Completed in 1906, after construction was stalled multiple times by the tsarist authorities, Moscow’s Choral Synagogue remains one of Russian Jewry’s most impressive works of architecture. During the Soviet era, it was one of very few synagogues permitted to function at all. Benyamin Goldschmidt, whose father became the congregation’s rabbi in 1993—only two years after the end of Communism—reminisces about bearing witness to the revival of Judaism in the city:
Even as a young child, when I passed through the towering white columns of the Choral Synagogue and then entered through the huge wooden doors—which I couldn’t open without the assistance of an adult—I knew it was a building of great historical significance. After all, it was not just a synagogue. It was the only overt symbol of Judaism that had withstood 70 years of Communism. From Lenin to Stalin to Gorbachev, the synagogue’s doors remained open—mostly for show, by government decree, but open nevertheless.
During the first few years, there was always suspicion among Jews—everyone suspected everyone else of collaborating with the KGB. . . . When my father first [arrived], a man walked over to him and pointed out someone in the shul, saying, “Young rabbi, be careful. That man is part of the KGB!” As soon as he left, the other man came running to my father and said, “Rabbi, the man you just spoke to is a KGB informant!” I asked my father whom he believed, and he said, “I believed them both.” Even long after the KGB stopped tracking every person who walked into the building, its long shadow remained.

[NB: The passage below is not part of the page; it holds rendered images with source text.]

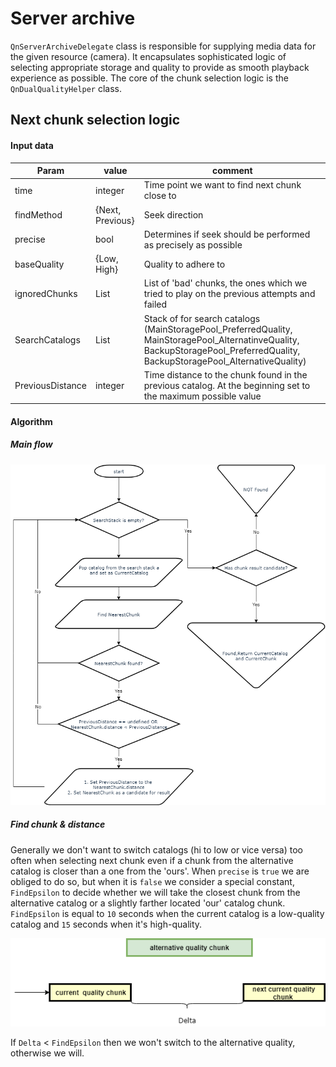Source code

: # Server archive
`QnServerArchiveDelegate` class is responsible for supplying media data for the given resource
(camera). It encapsulates sophisticated logic of selecting appropriate storage and quality to
provide as smooth playback experience as possible.
The core of the chunk selection logic is the `QnDualQualityHelper` class.

## Next chunk selection logic
#### Input data
|Param|value|comment|
|-----|-----|-------|
|time|integer|Time point we want to find next chunk close to|
|findMethod|\{Next, Previous\}|Seek direction|
|precise|bool|Determines if seek should be performed as precisely as possible|
|baseQuality|\{Low, High\}|Quality to adhere to|
|ignoredChunks|List<Chunk>|List of 'bad' chunks, the ones which we tried to play on the previous attempts and failed|
|SearchCatalogs|List<ChunkCatalog>|Stack of for search catalogs (MainStoragePool_PreferredQuality, MainStoragePool_AlternatinveQuality, BackupStoragePool_PreferredQuality, BackupStoragePool_AlternativeQuality)|
|PreviousDistance|integer|Time distance to the chunk found in the previous catalog. At the beginning set to the maximum possible value|

#### Algorithm
##### Main flow
<img src="doc/find_next_chunk_flow.png"></img>

##### Find chunk & distance
Generally we don't want to switch catalogs (hi to low or vice versa) too often when selecting next
chunk even if a chunk from the alternative catalog is closer than a one from the 'ours'. When
`precise` is `true` we are obliged to do so, but when it is `false` we consider a special constant,
`FindEpsilon` to decide whether we will take the closest chunk from the alternative catalog or a
slightly farther located 'our' catalog chunk.
`FindEpsilon` is equal to `10` seconds when the current catalog is a low-quality catalog and `15`
seconds when it's high-quality.

<img src="doc/next_chunk_delta.png"></img>

If `Delta` < `FindEpsilon` then we won't switch to the alternative quality, otherwise we will.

In the main sanctuary, there used to be a closed wooden box with a few seats. They say it was built for Golda Meir, who visited the synagogue as the ambassador to the Soviet Union of the newly created state of Israel. The authorities didn’t want her to mingle with local Jews, so they had to build her a separate section in the shul, which was later used by other foreign visitors. Meir’s visit wasn’t publicized, yet the silent Jews of Moscow spread the news by word of mouth, one by one. When she arrived, 50,000 Jews had congregated, waiting to catch a glimpse of her. Meir later said it was one of the two most important moments of her life.
On one occasion, Goldschmidt recalls, a congregant hushed him for speaking during prayers, and an elderly woman came to his defense: “Don’t you dare shush the child! I waited for 70 years for children once again to make noise in shul.”